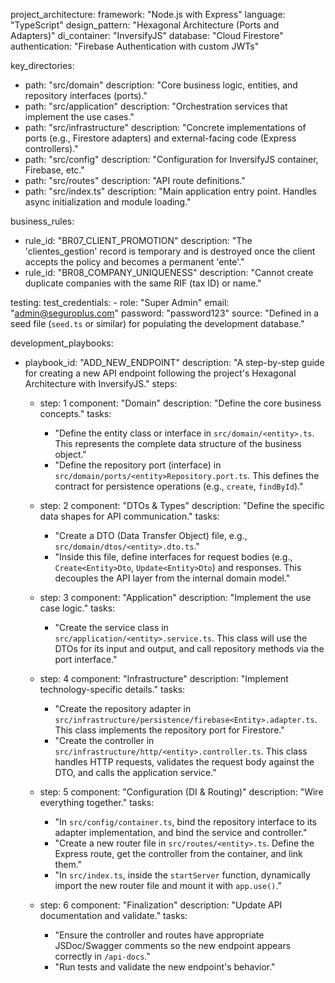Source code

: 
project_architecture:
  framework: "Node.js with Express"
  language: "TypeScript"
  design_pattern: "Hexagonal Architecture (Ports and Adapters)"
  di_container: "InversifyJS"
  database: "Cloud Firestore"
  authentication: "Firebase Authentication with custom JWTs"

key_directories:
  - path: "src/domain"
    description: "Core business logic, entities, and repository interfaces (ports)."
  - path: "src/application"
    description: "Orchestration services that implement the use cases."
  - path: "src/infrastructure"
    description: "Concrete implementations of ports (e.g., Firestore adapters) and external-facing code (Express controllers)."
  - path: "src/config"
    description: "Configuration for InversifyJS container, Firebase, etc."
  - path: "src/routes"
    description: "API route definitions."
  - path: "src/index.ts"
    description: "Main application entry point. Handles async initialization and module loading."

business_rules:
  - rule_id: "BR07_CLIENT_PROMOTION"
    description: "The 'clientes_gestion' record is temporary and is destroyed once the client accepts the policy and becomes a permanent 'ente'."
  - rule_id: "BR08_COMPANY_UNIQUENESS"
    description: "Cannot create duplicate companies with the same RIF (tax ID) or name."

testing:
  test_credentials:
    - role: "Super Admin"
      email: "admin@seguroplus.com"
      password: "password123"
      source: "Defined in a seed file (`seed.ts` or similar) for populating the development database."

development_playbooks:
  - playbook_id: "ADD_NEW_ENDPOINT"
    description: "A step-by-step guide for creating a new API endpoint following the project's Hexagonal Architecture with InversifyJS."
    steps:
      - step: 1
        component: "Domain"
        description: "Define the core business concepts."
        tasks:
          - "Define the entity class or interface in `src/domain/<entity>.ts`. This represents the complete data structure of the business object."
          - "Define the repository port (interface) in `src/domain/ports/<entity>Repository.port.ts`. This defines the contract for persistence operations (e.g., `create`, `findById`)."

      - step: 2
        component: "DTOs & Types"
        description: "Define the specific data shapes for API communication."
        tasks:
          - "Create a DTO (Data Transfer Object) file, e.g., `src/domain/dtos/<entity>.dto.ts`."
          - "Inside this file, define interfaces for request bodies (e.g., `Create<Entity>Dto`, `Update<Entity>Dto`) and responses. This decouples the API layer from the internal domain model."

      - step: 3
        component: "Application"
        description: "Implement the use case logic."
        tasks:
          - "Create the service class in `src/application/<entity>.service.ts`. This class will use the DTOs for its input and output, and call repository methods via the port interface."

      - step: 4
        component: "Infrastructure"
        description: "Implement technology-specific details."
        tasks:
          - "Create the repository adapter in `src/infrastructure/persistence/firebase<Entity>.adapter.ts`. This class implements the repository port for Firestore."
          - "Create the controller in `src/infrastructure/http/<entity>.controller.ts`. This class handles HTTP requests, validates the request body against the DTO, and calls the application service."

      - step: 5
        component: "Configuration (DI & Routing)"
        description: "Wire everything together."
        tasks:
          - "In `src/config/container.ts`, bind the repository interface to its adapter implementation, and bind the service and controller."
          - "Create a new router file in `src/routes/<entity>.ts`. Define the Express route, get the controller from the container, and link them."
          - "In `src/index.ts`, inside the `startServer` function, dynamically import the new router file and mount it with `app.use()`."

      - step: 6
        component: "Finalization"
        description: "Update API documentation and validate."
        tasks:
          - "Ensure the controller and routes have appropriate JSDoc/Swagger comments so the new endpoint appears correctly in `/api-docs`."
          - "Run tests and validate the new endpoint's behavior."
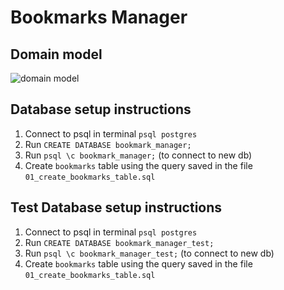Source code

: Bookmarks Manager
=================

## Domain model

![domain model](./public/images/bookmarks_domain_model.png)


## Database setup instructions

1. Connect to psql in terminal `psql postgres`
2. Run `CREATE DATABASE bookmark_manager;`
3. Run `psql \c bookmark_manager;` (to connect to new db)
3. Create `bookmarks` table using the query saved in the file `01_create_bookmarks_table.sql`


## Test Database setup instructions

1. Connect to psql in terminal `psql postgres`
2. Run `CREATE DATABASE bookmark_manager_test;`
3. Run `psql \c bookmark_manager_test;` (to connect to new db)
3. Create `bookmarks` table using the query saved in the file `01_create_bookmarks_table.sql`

========================

> _What the exercise asks_:
The output is the data above, repeated exactly, with pictures omitted.

> _Task output_:
Source code

: 
project_architecture:
  framework: "Node.js with Express"
  language: "TypeScript"
  design_pattern: "Hexagonal Architecture (Ports and Adapters)"
  di_container: "InversifyJS"
  database: "Cloud Firestore"
  authentication: "Firebase Authentication with custom JWTs"

key_directories:
  - path: "src/domain"
    description: "Core business logic, entities, and repository interfaces (ports)."
  - path: "src/application"
    description: "Orchestration services that implement the use cases."
  - path: "src/infrastructure"
    description: "Concrete implementations of ports (e.g., Firestore adapters) and external-facing code (Express controllers)."
  - path: "src/config"
    description: "Configuration for InversifyJS container, Firebase, etc."
  - path: "src/routes"
    description: "API route definitions."
  - path: "src/index.ts"
    description: "Main application entry point. Handles async initialization and module loading."

business_rules:
  - rule_id: "BR07_CLIENT_PROMOTION"
    description: "The 'clientes_gestion' record is temporary and is destroyed once the client accepts the policy and becomes a permanent 'ente'."
  - rule_id: "BR08_COMPANY_UNIQUENESS"
    description: "Cannot create duplicate companies with the same RIF (tax ID) or name."

testing:
  test_credentials:
    - role: "Super Admin"
      email: "admin@seguroplus.com"
      password: "password123"
      source: "Defined in a seed file (`seed.ts` or similar) for populating the development database."

development_playbooks:
  - playbook_id: "ADD_NEW_ENDPOINT"
    description: "A step-by-step guide for creating a new API endpoint following the project's Hexagonal Architecture with InversifyJS."
    steps:
      - step: 1
        component: "Domain"
        description: "Define the core business concepts."
        tasks:
          - "Define the entity class or interface in `src/domain/<entity>.ts`. This represents the complete data structure of the business object."
          - "Define the repository port (interface) in `src/domain/ports/<entity>Repository.port.ts`. This defines the contract for persistence operations (e.g., `create`, `findById`)."

      - step: 2
        component: "DTOs & Types"
        description: "Define the specific data shapes for API communication."
        tasks:
          - "Create a DTO (Data Transfer Object) file, e.g., `src/domain/dtos/<entity>.dto.ts`."
          - "Inside this file, define interfaces for request bodies (e.g., `Create<Entity>Dto`, `Update<Entity>Dto`) and responses. This decouples the API layer from the internal domain model."

      - step: 3
        component: "Application"
        description: "Implement the use case logic."
        tasks:
          - "Create the service class in `src/application/<entity>.service.ts`. This class will use the DTOs for its input and output, and call repository methods via the port interface."

      - step: 4
        component: "Infrastructure"
        description: "Implement technology-specific details."
        tasks:
          - "Create the repository adapter in `src/infrastructure/persistence/firebase<Entity>.adapter.ts`. This class implements the repository port for Firestore."
          - "Create the controller in `src/infrastructure/http/<entity>.controller.ts`. This class handles HTTP requests, validates the request body against the DTO, and calls the application service."

      - step: 5
        component: "Configuration (DI & Routing)"
        description: "Wire everything together."
        tasks:
          - "In `src/config/container.ts`, bind the repository interface to its adapter implementation, and bind the service and controller."
          - "Create a new router file in `src/routes/<entity>.ts`. Define the Express route, get the controller from the container, and link them."
          - "In `src/index.ts`, inside the `startServer` function, dynamically import the new router file and mount it with `app.use()`."

      - step: 6
        component: "Finalization"
        description: "Update API documentation and validate."
        tasks:
          - "Ensure the controller and routes have appropriate JSDoc/Swagger comments so the new endpoint appears correctly in `/api-docs`."
          - "Run tests and validate the new endpoint's behavior."
Source code

: Bookmarks Manager
=================

## Domain model

![domain model](./public/images/bookmarks_domain_model.png)


## Database setup instructions

1. Connect to psql in terminal `psql postgres`
2. Run `CREATE DATABASE bookmark_manager;`
3. Run `psql \c bookmark_manager;` (to connect to new db)
3. Create `bookmarks` table using the query saved in the file `01_create_bookmarks_table.sql`


## Test Database setup instructions

1. Connect to psql in terminal `psql postgres`
2. Run `CREATE DATABASE bookmark_manager_test;`
3. Run `psql \c bookmark_manager_test;` (to connect to new db)
3. Create `bookmarks` table using the query saved in the file `01_create_bookmarks_table.sql`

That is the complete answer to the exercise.